きもののお話 四君子文様

着物や帯には様々な文様が表現されています。

その中に『吉祥文様』(きっしょうもんよう)という、「おめでたいしるし」という意味を総称したものがあります。

今回は『吉祥文様』の中の一つ、『四君子文様』(しくんしもんよう)についてお伝えします。

『四君子文様』とは、梅・菊・蘭・竹の4つの植物を組み合わせた物です。

君子とは、古代の中国で「徳が高い人格者で、清らかで高潔な優れた人」のことを言いました。
梅・菊・蘭・竹、それぞれが君子を思わせる佇まい・風格を持つことから、四君子という柄として好まれるようになったのです。

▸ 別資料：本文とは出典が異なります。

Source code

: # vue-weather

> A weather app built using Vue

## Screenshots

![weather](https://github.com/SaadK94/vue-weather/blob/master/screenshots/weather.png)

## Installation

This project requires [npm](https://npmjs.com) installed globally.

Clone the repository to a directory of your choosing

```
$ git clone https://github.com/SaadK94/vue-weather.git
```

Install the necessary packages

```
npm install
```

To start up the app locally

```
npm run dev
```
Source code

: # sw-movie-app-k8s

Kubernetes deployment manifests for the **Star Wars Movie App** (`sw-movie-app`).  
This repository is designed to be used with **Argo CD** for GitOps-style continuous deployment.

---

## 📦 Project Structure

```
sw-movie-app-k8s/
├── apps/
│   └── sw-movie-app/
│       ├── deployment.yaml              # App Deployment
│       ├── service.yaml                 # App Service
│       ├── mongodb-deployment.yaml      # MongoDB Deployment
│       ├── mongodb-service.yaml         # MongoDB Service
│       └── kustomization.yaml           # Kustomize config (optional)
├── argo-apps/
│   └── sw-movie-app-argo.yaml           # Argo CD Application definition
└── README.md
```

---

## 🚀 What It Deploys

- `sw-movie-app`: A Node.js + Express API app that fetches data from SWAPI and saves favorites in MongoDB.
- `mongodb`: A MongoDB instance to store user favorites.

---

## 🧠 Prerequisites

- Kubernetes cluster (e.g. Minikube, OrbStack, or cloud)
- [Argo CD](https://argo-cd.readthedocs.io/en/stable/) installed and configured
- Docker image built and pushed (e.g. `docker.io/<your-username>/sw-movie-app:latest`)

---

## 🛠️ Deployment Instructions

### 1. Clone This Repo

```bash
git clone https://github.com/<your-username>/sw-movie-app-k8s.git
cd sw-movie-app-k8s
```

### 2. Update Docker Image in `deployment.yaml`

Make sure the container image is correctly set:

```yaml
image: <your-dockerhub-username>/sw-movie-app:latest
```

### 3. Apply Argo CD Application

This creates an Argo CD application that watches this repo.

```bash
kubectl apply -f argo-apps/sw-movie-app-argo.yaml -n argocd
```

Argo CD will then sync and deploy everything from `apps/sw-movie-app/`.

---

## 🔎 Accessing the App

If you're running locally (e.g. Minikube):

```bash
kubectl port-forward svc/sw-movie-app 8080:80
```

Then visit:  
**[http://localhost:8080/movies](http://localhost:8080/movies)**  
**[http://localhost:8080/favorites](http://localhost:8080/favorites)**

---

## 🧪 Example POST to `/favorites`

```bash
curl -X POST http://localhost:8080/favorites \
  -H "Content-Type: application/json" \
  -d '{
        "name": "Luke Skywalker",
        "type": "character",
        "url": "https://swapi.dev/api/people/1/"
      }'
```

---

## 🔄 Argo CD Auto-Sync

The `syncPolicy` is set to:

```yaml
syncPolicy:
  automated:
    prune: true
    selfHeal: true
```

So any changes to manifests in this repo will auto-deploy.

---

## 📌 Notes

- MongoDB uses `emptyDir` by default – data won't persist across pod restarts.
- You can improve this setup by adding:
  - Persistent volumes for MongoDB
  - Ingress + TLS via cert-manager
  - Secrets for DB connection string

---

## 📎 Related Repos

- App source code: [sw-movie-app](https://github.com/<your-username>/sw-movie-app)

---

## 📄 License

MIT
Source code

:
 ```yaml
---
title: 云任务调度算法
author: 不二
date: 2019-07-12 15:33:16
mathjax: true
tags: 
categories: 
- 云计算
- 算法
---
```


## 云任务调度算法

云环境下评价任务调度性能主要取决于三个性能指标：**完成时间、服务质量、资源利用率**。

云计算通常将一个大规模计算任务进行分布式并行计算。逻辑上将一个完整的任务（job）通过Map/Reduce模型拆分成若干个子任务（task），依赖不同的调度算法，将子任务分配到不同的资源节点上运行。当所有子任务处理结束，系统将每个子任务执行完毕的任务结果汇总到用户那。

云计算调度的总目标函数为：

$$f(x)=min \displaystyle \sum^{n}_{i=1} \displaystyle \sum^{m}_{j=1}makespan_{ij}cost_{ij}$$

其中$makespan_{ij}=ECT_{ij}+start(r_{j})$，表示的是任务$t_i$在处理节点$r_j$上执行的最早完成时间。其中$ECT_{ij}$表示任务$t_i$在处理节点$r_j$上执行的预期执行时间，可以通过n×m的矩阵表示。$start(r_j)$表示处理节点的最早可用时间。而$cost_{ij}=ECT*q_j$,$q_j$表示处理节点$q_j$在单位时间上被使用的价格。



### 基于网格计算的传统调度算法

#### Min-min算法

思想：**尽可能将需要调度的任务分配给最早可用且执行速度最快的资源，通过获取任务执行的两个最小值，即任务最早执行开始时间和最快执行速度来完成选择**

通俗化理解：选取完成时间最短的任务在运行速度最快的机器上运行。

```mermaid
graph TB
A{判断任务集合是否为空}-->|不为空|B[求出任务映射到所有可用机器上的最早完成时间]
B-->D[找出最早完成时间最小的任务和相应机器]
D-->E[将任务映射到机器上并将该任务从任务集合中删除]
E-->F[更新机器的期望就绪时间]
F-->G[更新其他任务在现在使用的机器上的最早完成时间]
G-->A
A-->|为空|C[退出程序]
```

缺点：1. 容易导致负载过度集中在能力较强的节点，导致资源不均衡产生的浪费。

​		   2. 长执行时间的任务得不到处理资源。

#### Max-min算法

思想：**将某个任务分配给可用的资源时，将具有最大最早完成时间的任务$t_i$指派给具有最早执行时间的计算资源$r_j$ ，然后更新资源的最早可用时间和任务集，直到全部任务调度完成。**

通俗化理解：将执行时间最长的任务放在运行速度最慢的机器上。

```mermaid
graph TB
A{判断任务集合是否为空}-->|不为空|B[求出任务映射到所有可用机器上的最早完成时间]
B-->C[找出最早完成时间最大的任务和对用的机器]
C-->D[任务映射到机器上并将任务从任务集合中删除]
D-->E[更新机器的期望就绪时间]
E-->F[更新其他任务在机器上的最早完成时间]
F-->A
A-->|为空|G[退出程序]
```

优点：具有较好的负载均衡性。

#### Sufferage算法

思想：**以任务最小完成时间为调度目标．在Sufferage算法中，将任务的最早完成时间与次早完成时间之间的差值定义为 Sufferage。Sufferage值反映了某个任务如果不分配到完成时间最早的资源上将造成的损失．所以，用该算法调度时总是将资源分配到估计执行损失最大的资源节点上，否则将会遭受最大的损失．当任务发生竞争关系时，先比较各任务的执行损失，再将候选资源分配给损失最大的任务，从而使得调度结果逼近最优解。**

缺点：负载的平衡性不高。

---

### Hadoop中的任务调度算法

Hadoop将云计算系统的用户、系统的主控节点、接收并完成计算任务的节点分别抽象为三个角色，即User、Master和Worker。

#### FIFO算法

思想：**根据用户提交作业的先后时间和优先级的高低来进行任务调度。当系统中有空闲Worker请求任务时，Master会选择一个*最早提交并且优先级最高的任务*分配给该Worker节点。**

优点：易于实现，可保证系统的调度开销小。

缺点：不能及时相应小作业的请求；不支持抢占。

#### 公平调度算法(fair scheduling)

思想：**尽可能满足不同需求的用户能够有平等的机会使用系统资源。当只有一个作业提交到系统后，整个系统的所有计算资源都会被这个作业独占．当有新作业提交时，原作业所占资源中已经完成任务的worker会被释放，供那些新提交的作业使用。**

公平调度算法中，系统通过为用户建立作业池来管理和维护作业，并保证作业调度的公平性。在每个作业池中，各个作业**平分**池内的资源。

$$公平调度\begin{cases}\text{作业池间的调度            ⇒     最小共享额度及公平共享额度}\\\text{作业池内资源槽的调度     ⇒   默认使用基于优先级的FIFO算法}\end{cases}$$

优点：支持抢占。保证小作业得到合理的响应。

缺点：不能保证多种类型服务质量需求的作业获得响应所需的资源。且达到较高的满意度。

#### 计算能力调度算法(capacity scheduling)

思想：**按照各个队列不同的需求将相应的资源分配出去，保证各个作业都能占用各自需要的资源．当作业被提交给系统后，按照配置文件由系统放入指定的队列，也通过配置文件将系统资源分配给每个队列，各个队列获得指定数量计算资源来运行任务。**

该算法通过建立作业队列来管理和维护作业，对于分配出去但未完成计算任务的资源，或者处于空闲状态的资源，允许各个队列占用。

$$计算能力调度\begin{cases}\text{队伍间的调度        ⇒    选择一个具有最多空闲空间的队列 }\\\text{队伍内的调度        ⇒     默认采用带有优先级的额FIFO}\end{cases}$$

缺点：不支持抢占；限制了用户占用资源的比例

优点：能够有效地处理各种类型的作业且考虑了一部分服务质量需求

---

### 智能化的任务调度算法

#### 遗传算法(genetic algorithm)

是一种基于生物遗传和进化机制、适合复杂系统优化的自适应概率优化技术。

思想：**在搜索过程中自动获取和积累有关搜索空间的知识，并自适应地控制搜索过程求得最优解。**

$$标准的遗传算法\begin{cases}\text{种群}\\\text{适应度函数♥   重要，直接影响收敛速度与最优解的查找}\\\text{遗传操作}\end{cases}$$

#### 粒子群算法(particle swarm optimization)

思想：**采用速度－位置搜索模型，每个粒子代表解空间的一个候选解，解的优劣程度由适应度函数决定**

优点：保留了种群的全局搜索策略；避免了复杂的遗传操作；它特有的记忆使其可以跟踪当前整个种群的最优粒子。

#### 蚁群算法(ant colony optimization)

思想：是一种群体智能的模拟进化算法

それが中国から日本に伝わり、江戸時代には文人が好んだことで様々な物の絵柄に使われるようになり、吉祥文様として扱われるようになりました。

【梅】
冬の厳しい寒さの中にありながら、他の花に先駆けて春に咲く強い花です。
高貴な香りも好まれています。
松・竹と共に「歳寒の三友」として『松竹梅』の文様にも使われます。

【菊】
長寿を象徴する代表的な植物です。
肌寒さが増す秋に、美しく凛々しい花を咲かせます。
桜と共に日本を代表する花
です。

【蘭】
ほのかな香りと気品のある花を咲かせます。
控えめに咲く姿が「善人蘭の如し」と例えられます。

【竹】
一年を通して青々として曲がらずまっすぐに伸び、中が空洞になっていることは、内に抱えている悪い気持ちがなく裏表のないまっすぐな心を意味します。

四君子文様は控えめに表現されることが多く、日本人の奥ゆかしさを象徴する文様とも言われます。